Week of April 3, 2011: Picture Book Poetry
Monday, April 4: Poetry in Picture Books
I had to admit to someone the other day that this blog is actually my way to dive deeper into picture books and to find out what makes me love them. In the process, my plan is to become a better picture book writer. (A side benefit of this process, is that I get to make picture book writing friends along the way.) So I'm being selfish with my topic this week, it's something that interests me (and hopefully will interest you, too).
I’m trying to learn more about—poetry in picture books. I think in the picture book world of exploding chickens, dancing princesses, and talking puppy dogs that we sometimes forget to see and acknowledge books that are filled with great words. Maybe that’s because they’re less marketable or not currently trendy, but I think books with well-honed words . . . words carefully chosen and placed . . . may be the books that truly become timeless. Many people call these works literary. Let's just call them good!
Let me begin by showing you some wonderful examples of picture books with poetry. These are books to go out and put your hands on ASAP. They are a writer’s and illustrator’s dream come true.

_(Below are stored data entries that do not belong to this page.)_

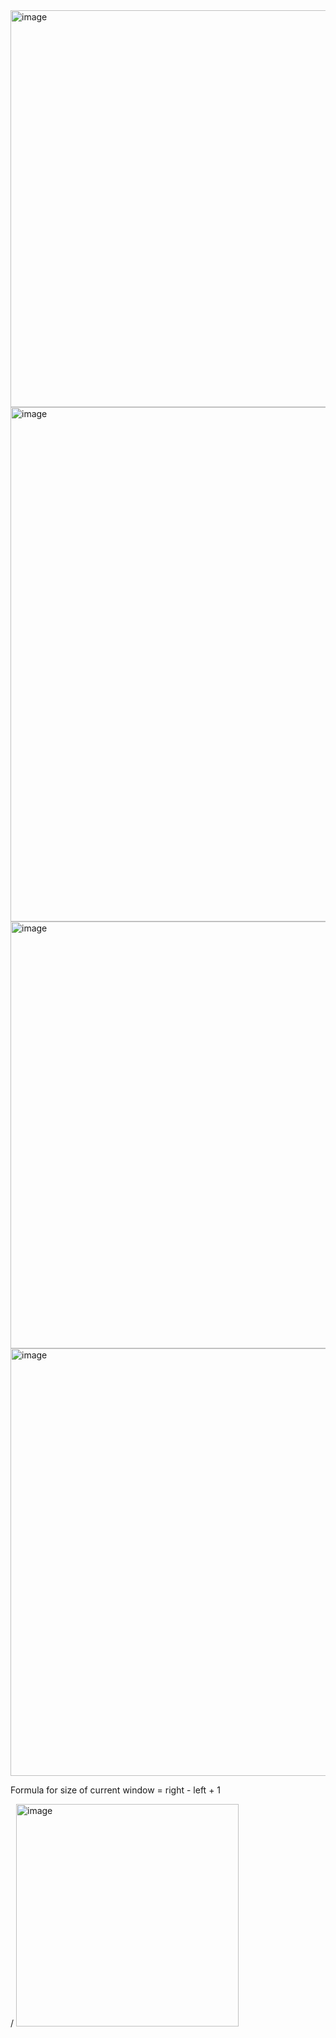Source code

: 
<img width="635" alt="image" src="https://github.com/user-attachments/assets/714ba803-b4ca-4b64-8372-63544d5092e3" />
<img width="823" alt="image" src="https://github.com/user-attachments/assets/89311acc-b663-4d52-80b7-85a691b47187" />
<img width="683" alt="image" src="https://github.com/user-attachments/assets/d1e26920-88e9-4268-ac95-83c31a5a1923" />
<img width="684" alt="image" src="https://github.com/user-attachments/assets/f44120af-be2f-4c89-9209-1c8b23659b90" />

Formula for size of current window = right - left + 1 

/
<img width="356" alt="image" src="https://github.com/user-attachments/assets/48e4594f-393a-423b-9b02-cba835f8f1f8" />
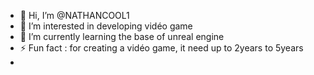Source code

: - 👋 Hi, I’m @NATHANCOOL1
- 👀 I’m interested in developing vidéo game
- 🌱 I’m currently learning the base of unreal engine
- ⚡ Fun fact : for creating a vidéo game, it need up to 2years to 5years
- 

<!---
NATHANCOOL1/NATHANCOOL1 is a ✨ special ✨ repository because its `README.md` (this file) appears on your GitHub profile.
You can click the Preview link to take a look at your changes.
--->
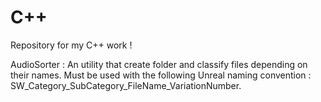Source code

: # C++
Repository for my C++ work !

AudioSorter : An utility that create folder and classify files depending on their names. Must be used with the following Unreal naming convention : SW_Category_SubCategory_FileName_VariationNumber. 
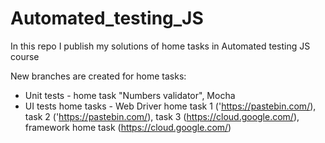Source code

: # Automated_testing_JS

In this repo I publish my solutions of home tasks in Automated testing JS course

New branches are created for home tasks:

  -  Unit tests - home task "Numbers validator", Mocha
  -   UI tests home tasks - Web Driver home task 1 ('https://pastebin.com/), task 2 ('https://pastebin.com/), task 3 (https://cloud.google.com/), framework home task (https://cloud.google.com/)
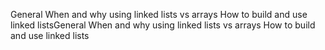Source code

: General
When and why using linked lists vs arrays
How to build and use linked listsGeneral
When and why using linked lists vs arrays
How to build and use linked lists

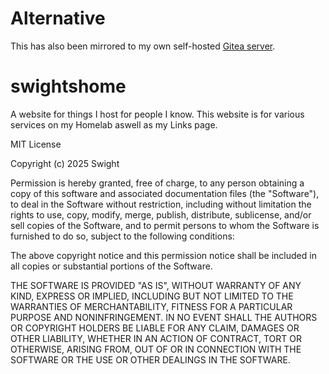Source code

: # Alternative
This has also been mirrored to my own self-hosted [Gitea server](https://git.swightshome.xyz/Swight/swightshome).
# swightshome
A website for things I host for people I know.
This website is for various services on my Homelab aswell as my Links page.

MIT License

Copyright (c) 2025 Swight

Permission is hereby granted, free of charge, to any person obtaining a copy
of this software and associated documentation files (the "Software"), to deal
in the Software without restriction, including without limitation the rights
to use, copy, modify, merge, publish, distribute, sublicense, and/or sell
copies of the Software, and to permit persons to whom the Software is
furnished to do so, subject to the following conditions:

The above copyright notice and this permission notice shall be included in all
copies or substantial portions of the Software.

THE SOFTWARE IS PROVIDED "AS IS", WITHOUT WARRANTY OF ANY KIND, EXPRESS OR
IMPLIED, INCLUDING BUT NOT LIMITED TO THE WARRANTIES OF MERCHANTABILITY,
FITNESS FOR A PARTICULAR PURPOSE AND NONINFRINGEMENT. IN NO EVENT SHALL THE
AUTHORS OR COPYRIGHT HOLDERS BE LIABLE FOR ANY CLAIM, DAMAGES OR OTHER
LIABILITY, WHETHER IN AN ACTION OF CONTRACT, TORT OR OTHERWISE, ARISING FROM,
OUT OF OR IN CONNECTION WITH THE SOFTWARE OR THE USE OR OTHER DEALINGS IN THE
SOFTWARE.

When I saw a picture book with a cover proclaiming Walt Whitman as the author, I did a double take. But there it was—When I Heard the Learn’d Astromomer—based on the poem by Walt Whitman and gloriously (and I don’t use that word lightly) illustrated by Loren Long. Long took the beloved poem and made it a contemporary, relatable picture book tale.
A CLASSIC REVISITED
I heard Denise Doyen speak about her book, Once Upon a Twice, during a session at SCBWI, LA, in 2010. I had bought the book the day before drawn in by the title and the first two pages of the text. Doyen skillfully creates her own world in this picture book adventure. The meter is obviously based on "Jabberwocky" by Lewis Carroll. When I recognized that, I couldn’t stop reading aloud in my hotel room at the conference. I’ve seen many books based on other books (fractured fairytales and the like), but nothing like this. By the way, the illustrations by Barry Moser are fantastic.
I first became familiar with Old Turtle (story by Douglas Wood and watercolors by Chen-Khee Chee) when the men’s chorale I was a member of began to work on the extensive choral and orchestral work based on the book. This epic poem about the creation of the world and living peacefully is a parable you’ll read time and time again. I highly recommend the CD of the choral work performed by the Turtle Creek Men’s Chorale (no relationship to the book, just an interesting coincidence in name).

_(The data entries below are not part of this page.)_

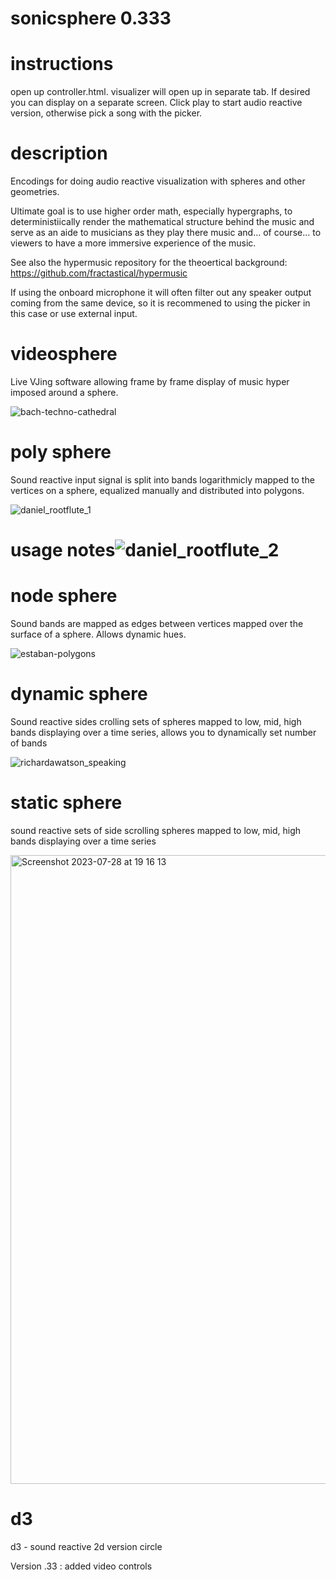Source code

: # sonicsphere 0.333

# instructions

open up controller.html. visualizer will open up in separate tab. If desired you can display on a separate screen. Click play to start audio reactive version, otherwise pick a song with the picker. 

# description

Encodings for doing audio reactive visualization with spheres and other geometries. 

Ultimate goal is to use higher order math, especially hypergraphs, to deterministiically render the mathematical structure behind the music and serve as an aide to musicians as they play there music and... of course... to viewers to have a more immersive experience of the music. 

See also the hypermusic repository for the theoertical background: https://github.com/fractastical/hypermusic


If using the onboard microphone it will often filter out any speaker output coming from the same device, so it is recommened to using the picker in this case or use external input. 


# videosphere

Live VJing software allowing frame by frame display of music hyper imposed around a sphere. 

![bach-techno-cathedral](https://github.com/fractastical/sonicsourcecode/assets/589191/a54d9be5-cf29-4983-a944-a333e4375b6a)


# poly sphere

Sound reactive input signal is split into bands logarithmicly mapped to the vertices on a sphere, equalized manually and distributed into polygons. 

![daniel_rootflute_1](https://github.com/fractastical/sonicsourcecode/assets/589191/dfa2e145-26e9-43e6-8758-588dd2bee8df) 

# usage notes![daniel_rootflute_2](https://github.com/fractastical/sonicsourcecode/assets/589191/d0ec26fb-25e0-4d22-8fac-7901c891134f)




# node sphere

Sound bands are mapped as edges between vertices mapped over the surface of a sphere. Allows dynamic hues.  

![estaban-polygons](https://github.com/fractastical/sonicsourcecode/assets/589191/301f81b2-2ee1-4a05-9067-ec538fe68a69)


# dynamic sphere

Sound reactive sides crolling sets of spheres mapped to low, mid, high bands displaying over a time series, allows you to dynamically set number of bands

![richardawatson_speaking](https://github.com/fractastical/sonicsourcecode/assets/589191/2d287873-0ade-415d-84ba-769398e86445)

# static sphere

sound reactive sets of side scrolling spheres mapped to low, mid, high bands displaying over a time series

<img width="1006" alt="Screenshot 2023-07-28 at 19 16 13" src="https://github.com/fractastical/audiosphere/assets/589191/d147a44c-f533-49b1-944f-c31ad5c26613">


# d3

d3 - sound reactive 2d version circle


Version .33 : added video controls
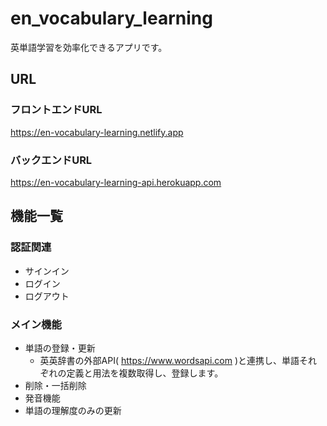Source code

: # en_vocabulary_learning
英単語学習を効率化できるアプリです。

## URL
### フロントエンドURL
https://en-vocabulary-learning.netlify.app

### バックエンドURL
https://en-vocabulary-learning-api.herokuapp.com

## 機能一覧
### 認証関連
- サインイン
- ログイン
- ログアウト

### メイン機能
- 単語の登録・更新
  - 英英辞書の外部API( https://www.wordsapi.com )と連携し、単語それぞれの定義と用法を複数取得し、登録します。
- 削除・一括削除
- 発音機能
- 単語の理解度のみの更新

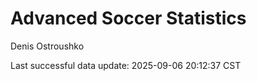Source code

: # Advanced Soccer Statistics
Denis Ostroushko

<!-- gfm -->

Last successful data update: 2025-09-06 20:12:37 CST
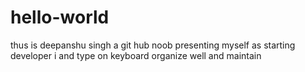 # hello-world
thus is deepanshu singh
a git hub noob
presenting myself as starting developer
i and type on keyboard
organize well and maintain
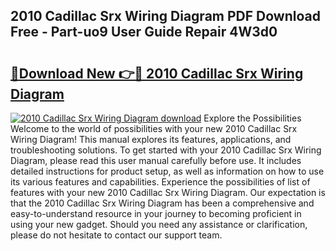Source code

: ## 2010 Cadillac Srx Wiring Diagram PDF Download Free - Part-uo9 User Guide Repair 4W3d0

# <h2><a href="http://dfhmg1e.blite.top/?on=2010+Cadillac+Srx+Wiring+Diagram">🔗Download New 👉🔴 2010 Cadillac Srx Wiring Diagram</a></h2>

[![2010 Cadillac Srx Wiring Diagram download](https://i.imgur.com/lujVjoI.png)](http://dfhmg1e.blite.top/?on=2010+Cadillac+Srx+Wiring+Diagram)
Explore the Possibilities Welcome to the world of possibilities with your new 2010 Cadillac Srx Wiring Diagram! This manual explores its features, applications, and troubleshooting solutions. To get started with your 2010 Cadillac Srx Wiring Diagram, please read this user manual carefully before use. It includes detailed instructions for product setup, as well as information on how to use its various features and capabilities. Experience the possibilities of list of features with your new 2010 Cadillac Srx Wiring Diagram. Our expectation is that the 2010 Cadillac Srx Wiring Diagram has been a comprehensive and easy-to-understand resource in your journey to becoming proficient in using your new gadget. Should you need any assistance or clarification, please do not hesitate to contact our support team.

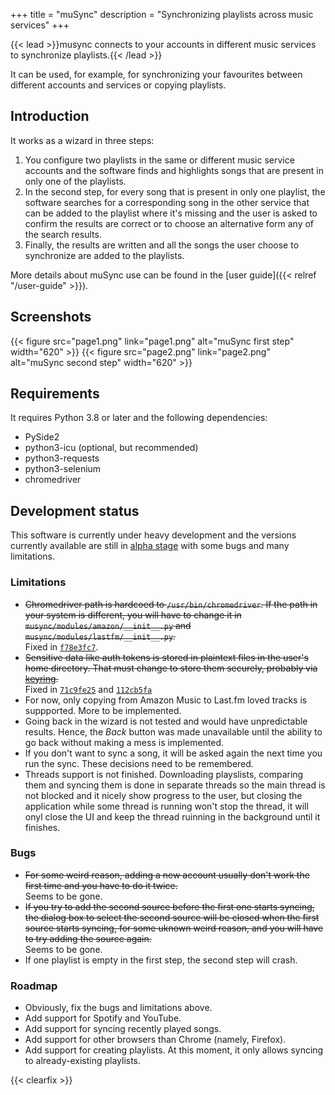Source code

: +++
title = "muSync"
description = "Synchronizing playlists across music services"
+++

{{< lead >}}musync connects to your accounts in different music services to synchronize playlists.{{< /lead >}}

It can be used, for example, for synchronizing your favourites between different accounts and services or copying playlists.

## Introduction

It works as a wizard in three steps:

1. You configure two playlists in the same or different music service accounts and the software finds and highlights songs that are present in only one of the playlists.  
2. In the second step, for every song that is present in only one playlist, the software searches for a corresponding song in the other service that can be added to the playlist where it's missing and the user is asked to confirm the results are correct or to choose an alternative form any of the search results.  
3. Finally, the results are written and all the songs the user choose to synchronize are added to the playlists.

More details about muSync use can be found in the [user guide]({{< relref "/user-guide" >}}).

## Screenshots

{{< figure src="page1.png" link="page1.png" alt="muSync first step" width="620" >}}
{{< figure src="page2.png" link="page2.png" alt="muSync second step" width="620" >}}

## Requirements

It requires Python 3.8 or later and the following dependencies:

* PySide2
* python3-icu (optional, but recommended)
* python3-requests
* python3-selenium
* chromedriver

## Development status

This software is currently under heavy development and the versions currently available are still in [alpha stage](https://en.wikipedia.org/wiki/Software_release_life_cycle#Alpha) with some bugs and many limitations.

### Limitations

* ~~Chromedriver path is hardcoed to `/usr/bin/chromedriver`. If the path in your system is different, you will have to change it in `musync/modules/amazon/__init__.py` and `musync/modules/lastfm/__init__.py`.~~  
Fixed in [`f78e3fc7`](https://github.com/chusopr/musync/commit/f78e3fc7).
* ~~Sensitive data like auth tokens is stored in plaintext files in the user's home directory. That must change to store them securely, probably via [keyring](https://github.com/jaraco/keyring).~~  
Fixed in [`71c9fe25`](https://github.com/chusopr/musync/commit/f78e3fc7) and [`112cb5fa`](https://github.com/chusopr/musync/commit/112cb5fa)
* For now, only copying from Amazon Music to Last.fm loved tracks is suppported. More to be implemented.
* Going back in the wizard is not tested and would have unpredictable results. Hence, the _Back_ button was made unavailable until the ability to go back without making a mess is implemented.
* If you don't want to sync a song, it will be asked again the next time you run the sync. These decisions need to be remembered.
* Threads support is not finished. Downloading playslists, comparing them and syncing them is done in separate threads so the main thread is not blocked and it nicely show progress to the user, but closing the application while some thread is running won't stop the thread, it will onyl close the UI and keep the thread ruinning in the background until it finishes.

### Bugs

* ~~For some weird reason, adding a new account usually don't work the first time and you have to do it twice.~~  
Seems to be gone.
* ~~If you try to add the second source before the first one starts syncing, the dialog box to select the second source will be closed when the first source starts syncing, for some uknown weird reason, and you will have to try adding the source again.~~  
Seems to be gone.
* If one playlist is empty in the first step, the second step will crash.

### Roadmap

* Obviously, fix the bugs and limitations above.
* Add support for Spotify and YouTube.
* Add support for syncing recently played songs.
* Add support for other browsers than Chrome (namely, Firefox).
* Add support for creating playlists. At this moment, it only allows syncing to already-existing playlists.

{{< clearfix >}}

Water Dance and Cloud Dance written and illustrated by Thomas Locker show the power of poetry to communicate even in non-fiction. And if you really want to see a stellar example of poetry in non-fiction, check out Twelve Rounds to Glory: The Story of Muhammad Ali by Charles R. Smith, Jr. and Bryan Collier.
Why all this talk about poetry in picture books? Because whether its poetry or picture books or a combination of the two, writers have to carefully, meticulously, skillfully choose each word. The quote from Charles Baudelaire communicates what inspires all my posts this week: “Always be a poet, even in prose.”
It’s Your Turn!
1. I hope you have the chance this week to locate one or more of the books I mentioned today. Read them. Devour them. Inhale them. Then breathe magical words out in your writing.